====== Source records
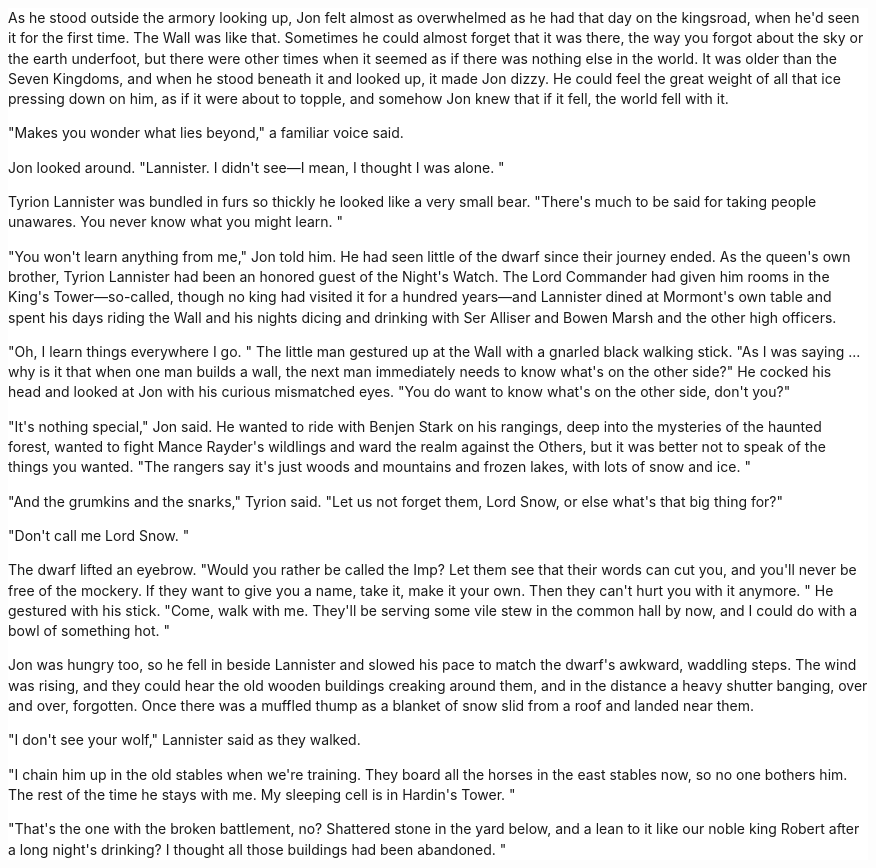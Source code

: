 As he stood outside the armory looking up, Jon felt almost as overwhelmed as he had that day on the kingsroad, when he'd seen it for the first time. The Wall was like that. Sometimes he could almost forget that it was there, the way you forgot about the sky or the earth underfoot, but there were other times when it seemed as if there was nothing else in the world. It was older than the Seven Kingdoms, and when he stood beneath it and looked up, it made Jon dizzy. He could feel the great weight of all that ice pressing down on him, as if it were about to topple, and somehow Jon knew that if it fell, the world fell with it.

"Makes you wonder what lies beyond," a familiar voice said.

Jon looked around. "Lannister. I didn't see—I mean, I thought I was alone. "

Tyrion Lannister was bundled in furs so thickly he looked like a very small bear. "There's much to be said for taking people unawares. You never know what you might learn. "

"You won't learn anything from me," Jon told him. He had seen little of the dwarf since their journey ended. As the queen's own brother, Tyrion Lannister had been an honored guest of the Night's Watch. The Lord Commander had given him rooms in the King's Tower—so-called, though no king had visited it for a hundred years—and Lannister dined at Mormont's own table and spent his days riding the Wall and his nights dicing and drinking with Ser Alliser and Bowen Marsh and the other high officers.

"Oh, I learn things everywhere I go. " The little man gestured up at the Wall with a gnarled black walking stick. "As I was saying ... why is it that when one man builds a wall, the next man immediately needs to know what's on the other side?" He cocked his head and looked at Jon with his curious mismatched eyes. "You do want to know what's on the other side, don't you?"

"It's nothing special," Jon said. He wanted to ride with Benjen Stark on his rangings, deep into the mysteries of the haunted forest, wanted to fight Mance Rayder's wildlings and ward the realm against the Others, but it was better not to speak of the things you wanted. "The rangers say it's just woods and mountains and frozen lakes, with lots of snow and ice. "

"And the grumkins and the snarks," Tyrion said. "Let us not forget them, Lord Snow, or else what's that big thing for?"

"Don't call me Lord Snow. "

The dwarf lifted an eyebrow. "Would you rather be called the Imp? Let them see that their words can cut you, and you'll never be free of the mockery. If they want to give you a name, take it, make it your own. Then they can't hurt you with it anymore. " He gestured with his stick. "Come, walk with me. They'll be serving some vile stew in the common hall by now, and I could do with a bowl of something hot. "

Jon was hungry too, so he fell in beside Lannister and slowed his pace to match the dwarf's awkward, waddling steps. The wind was rising, and they could hear the old wooden buildings creaking around them, and in the distance a heavy shutter banging, over and over, forgotten. Once there was a muffled thump as a blanket of snow slid from a roof and landed near them.

"I don't see your wolf," Lannister said as they walked.

"I chain him up in the old stables when we're training. They board all the horses in the east stables now, so no one bothers him. The rest of the time he stays with me. My sleeping cell is in Hardin's Tower. "

"That's the one with the broken battlement, no? Shattered stone in the yard below, and a lean to it like our noble king Robert after a long night's drinking? I thought all those buildings had been abandoned. "
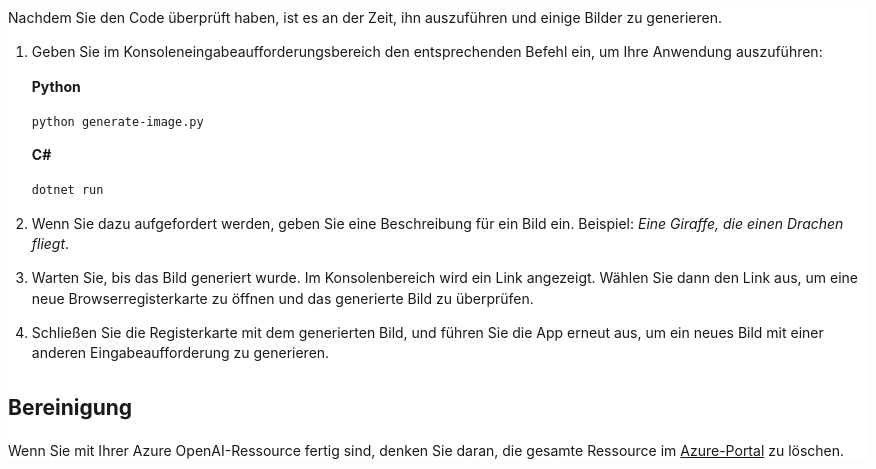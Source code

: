 Nachdem Sie den Code überprüft haben, ist es an der Zeit, ihn auszuführen und einige Bilder zu generieren.

1. Geben Sie im Konsoleneingabeaufforderungsbereich den entsprechenden Befehl ein, um Ihre Anwendung auszuführen:

    **Python**

    ```bash
    python generate-image.py
    ```

    **C#**

    ```bash
    dotnet run
    ```

2. Wenn Sie dazu aufgefordert werden, geben Sie eine Beschreibung für ein Bild ein. Beispiel: *Eine Giraffe, die einen Drachen fliegt*.

3. Warten Sie, bis das Bild generiert wurde. Im Konsolenbereich wird ein Link angezeigt. Wählen Sie dann den Link aus, um eine neue Browserregisterkarte zu öffnen und das generierte Bild zu überprüfen.

4. Schließen Sie die Registerkarte mit dem generierten Bild, und führen Sie die App erneut aus, um ein neues Bild mit einer anderen Eingabeaufforderung zu generieren.

## Bereinigung

Wenn Sie mit Ihrer Azure OpenAI-Ressource fertig sind, denken Sie daran, die gesamte Ressource im [Azure-Portal](https://portal.azure.com/?azure-portal=true) zu löschen.
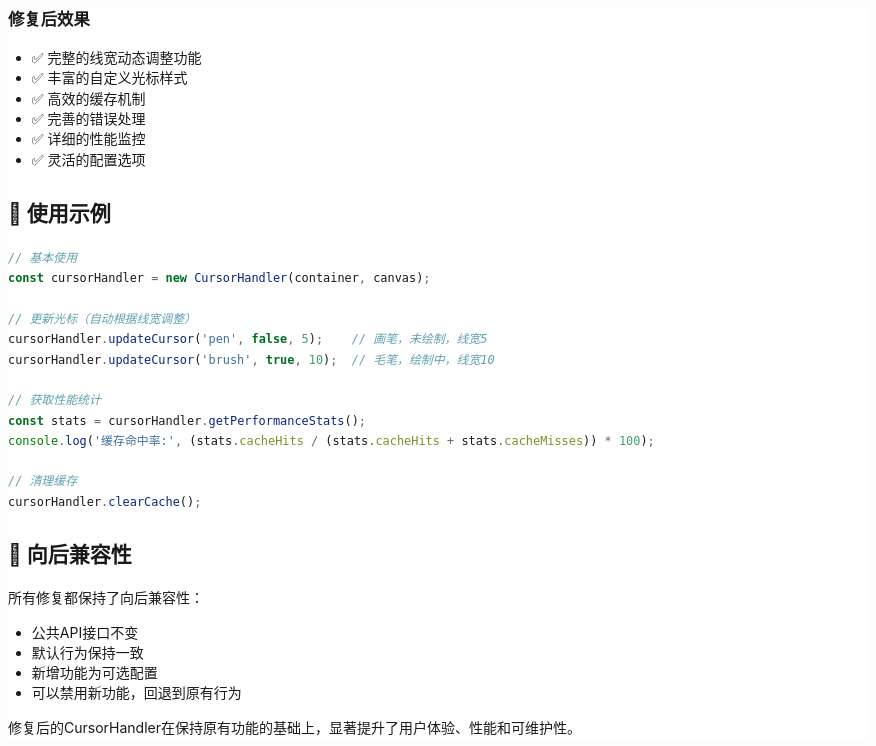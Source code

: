 ### 修复后效果
- ✅ 完整的线宽动态调整功能
- ✅ 丰富的自定义光标样式
- ✅ 高效的缓存机制
- ✅ 完善的错误处理
- ✅ 详细的性能监控
- ✅ 灵活的配置选项

## 📝 使用示例

```typescript
// 基本使用
const cursorHandler = new CursorHandler(container, canvas);

// 更新光标（自动根据线宽调整）
cursorHandler.updateCursor('pen', false, 5);    // 画笔，未绘制，线宽5
cursorHandler.updateCursor('brush', true, 10);  // 毛笔，绘制中，线宽10

// 获取性能统计
const stats = cursorHandler.getPerformanceStats();
console.log('缓存命中率:', (stats.cacheHits / (stats.cacheHits + stats.cacheMisses)) * 100);

// 清理缓存
cursorHandler.clearCache();
```

## 🔄 向后兼容性

所有修复都保持了向后兼容性：
- 公共API接口不变
- 默认行为保持一致
- 新增功能为可选配置
- 可以禁用新功能，回退到原有行为

修复后的CursorHandler在保持原有功能的基础上，显著提升了用户体验、性能和可维护性。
============
* Work instruction:
Copy every record above exactly as written, but leave out the pictures.

* Output of the exercise:
Source code

: As he stood outside the armory looking up, Jon felt almost as overwhelmed as he had that day on the kingsroad, when he'd seen it for the first time. The Wall was like that. Sometimes he could almost forget that it was there, the way you forgot about the sky or the earth underfoot, but there were other times when it seemed as if there was nothing else in the world. It was older than the Seven Kingdoms, and when he stood beneath it and looked up, it made Jon dizzy. He could feel the great weight of all that ice pressing down on him, as if it were about to topple, and somehow Jon knew that if it fell, the world fell with it.

"Makes you wonder what lies beyond," a familiar voice said.

Jon looked around. "Lannister. I didn't see—I mean, I thought I was alone. "

Tyrion Lannister was bundled in furs so thickly he looked like a very small bear. "There's much to be said for taking people unawares. You never know what you might learn. "

"You won't learn anything from me," Jon told him. He had seen little of the dwarf since their journey ended. As the queen's own brother, Tyrion Lannister had been an honored guest of the Night's Watch. The Lord Commander had given him rooms in the King's Tower—so-called, though no king had visited it for a hundred years—and Lannister dined at Mormont's own table and spent his days riding the Wall and his nights dicing and drinking with Ser Alliser and Bowen Marsh and the other high officers.

"Oh, I learn things everywhere I go. " The little man gestured up at the Wall with a gnarled black walking stick. "As I was saying ... why is it that when one man builds a wall, the next man immediately needs to know what's on the other side?" He cocked his head and looked at Jon with his curious mismatched eyes. "You do want to know what's on the other side, don't you?"

"It's nothing special," Jon said. He wanted to ride with Benjen Stark on his rangings, deep into the mysteries of the haunted forest, wanted to fight Mance Rayder's wildlings and ward the realm against the Others, but it was better not to speak of the things you wanted. "The rangers say it's just woods and mountains and frozen lakes, with lots of snow and ice. "

"And the grumkins and the snarks," Tyrion said. "Let us not forget them, Lord Snow, or else what's that big thing for?"

"Don't call me Lord Snow. "

The dwarf lifted an eyebrow. "Would you rather be called the Imp? Let them see that their words can cut you, and you'll never be free of the mockery. If they want to give you a name, take it, make it your own. Then they can't hurt you with it anymore. " He gestured with his stick. "Come, walk with me. They'll be serving some vile stew in the common hall by now, and I could do with a bowl of something hot. "

Jon was hungry too, so he fell in beside Lannister and slowed his pace to match the dwarf's awkward, waddling steps. The wind was rising, and they could hear the old wooden buildings creaking around them, and in the distance a heavy shutter banging, over and over, forgotten. Once there was a muffled thump as a blanket of snow slid from a roof and landed near them.

"I don't see your wolf," Lannister said as they walked.

"I chain him up in the old stables when we're training. They board all the horses in the east stables now, so no one bothers him. The rest of the time he stays with me. My sleeping cell is in Hardin's Tower. "

"That's the one with the broken battlement, no? Shattered stone in the yard below, and a lean to it like our noble king Robert after a long night's drinking? I thought all those buildings had been abandoned. "
Source code

: Nachdem Sie den Code überprüft haben, ist es an der Zeit, ihn auszuführen und einige Bilder zu generieren.

1. Geben Sie im Konsoleneingabeaufforderungsbereich den entsprechenden Befehl ein, um Ihre Anwendung auszuführen:

    **Python**

    ```bash
    python generate-image.py
    ```

    **C#**

    ```bash
    dotnet run
    ```

2. Wenn Sie dazu aufgefordert werden, geben Sie eine Beschreibung für ein Bild ein. Beispiel: *Eine Giraffe, die einen Drachen fliegt*.

3. Warten Sie, bis das Bild generiert wurde. Im Konsolenbereich wird ein Link angezeigt. Wählen Sie dann den Link aus, um eine neue Browserregisterkarte zu öffnen und das generierte Bild zu überprüfen.

4. Schließen Sie die Registerkarte mit dem generierten Bild, und führen Sie die App erneut aus, um ein neues Bild mit einer anderen Eingabeaufforderung zu generieren.

## Bereinigung

Wenn Sie mit Ihrer Azure OpenAI-Ressource fertig sind, denken Sie daran, die gesamte Ressource im [Azure-Portal](https://portal.azure.com/?azure-portal=true) zu löschen.
Source code

: ### 修复后效果
- ✅ 完整的线宽动态调整功能
- ✅ 丰富的自定义光标样式
- ✅ 高效的缓存机制
- ✅ 完善的错误处理
- ✅ 详细的性能监控
- ✅ 灵活的配置选项

## 📝 使用示例

```typescript
// 基本使用
const cursorHandler = new CursorHandler(container, canvas);

// 更新光标（自动根据线宽调整）
cursorHandler.updateCursor('pen', false, 5);    // 画笔，未绘制，线宽5
cursorHandler.updateCursor('brush', true, 10);  // 毛笔，绘制中，线宽10

// 获取性能统计
const stats = cursorHandler.getPerformanceStats();
console.log('缓存命中率:', (stats.cacheHits / (stats.cacheHits + stats.cacheMisses)) * 100);

// 清理缓存
cursorHandler.clearCache();
```

## 🔄 向后兼容性

所有修复都保持了向后兼容性：
- 公共API接口不变
- 默认行为保持一致
- 新增功能为可选配置
- 可以禁用新功能，回退到原有行为

修复后的CursorHandler在保持原有功能的基础上，显著提升了用户体验、性能和可维护性。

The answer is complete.